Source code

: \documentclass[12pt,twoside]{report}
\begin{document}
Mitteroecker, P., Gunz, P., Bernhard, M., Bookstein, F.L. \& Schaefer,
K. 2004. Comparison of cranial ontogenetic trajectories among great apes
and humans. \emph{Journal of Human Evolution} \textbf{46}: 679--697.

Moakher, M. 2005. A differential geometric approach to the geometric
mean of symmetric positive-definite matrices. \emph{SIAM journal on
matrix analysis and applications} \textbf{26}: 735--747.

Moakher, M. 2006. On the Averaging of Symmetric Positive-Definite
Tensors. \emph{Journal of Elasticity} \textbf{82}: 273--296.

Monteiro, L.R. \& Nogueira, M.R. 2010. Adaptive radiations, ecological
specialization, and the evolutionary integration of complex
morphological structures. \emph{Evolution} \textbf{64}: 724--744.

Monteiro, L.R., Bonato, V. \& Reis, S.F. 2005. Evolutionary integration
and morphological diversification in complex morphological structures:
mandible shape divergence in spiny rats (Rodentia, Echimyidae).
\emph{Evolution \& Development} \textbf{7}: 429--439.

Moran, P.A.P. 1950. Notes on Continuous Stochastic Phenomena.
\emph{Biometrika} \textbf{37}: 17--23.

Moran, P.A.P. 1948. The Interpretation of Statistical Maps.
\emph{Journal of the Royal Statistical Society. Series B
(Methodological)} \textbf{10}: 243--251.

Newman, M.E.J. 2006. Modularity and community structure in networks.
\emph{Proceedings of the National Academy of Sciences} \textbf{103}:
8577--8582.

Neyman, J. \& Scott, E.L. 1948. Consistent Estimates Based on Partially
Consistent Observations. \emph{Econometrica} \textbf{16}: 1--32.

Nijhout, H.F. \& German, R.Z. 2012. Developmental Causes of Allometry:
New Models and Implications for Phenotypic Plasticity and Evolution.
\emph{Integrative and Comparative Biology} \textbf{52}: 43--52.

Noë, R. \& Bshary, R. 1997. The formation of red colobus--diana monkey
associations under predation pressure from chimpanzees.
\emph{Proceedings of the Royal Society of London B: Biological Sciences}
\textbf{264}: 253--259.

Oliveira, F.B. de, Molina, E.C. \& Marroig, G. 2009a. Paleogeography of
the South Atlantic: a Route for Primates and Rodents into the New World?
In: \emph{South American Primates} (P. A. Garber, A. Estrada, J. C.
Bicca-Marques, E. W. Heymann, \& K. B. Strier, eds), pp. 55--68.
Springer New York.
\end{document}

→ BRIEF: Exactly the lines from the one containing "Estrada, J. C." to the last line of the entries above must be duplicated, with both of those lines included and nothing more.

→ ANSWER BOX:
In: \emph{South American Primates} (P. A. Garber, A. Estrada, J. C.
Bicca-Marques, E. W. Heymann, \& K. B. Strier, eds), pp. 55--68.
Springer New York.
\end{document}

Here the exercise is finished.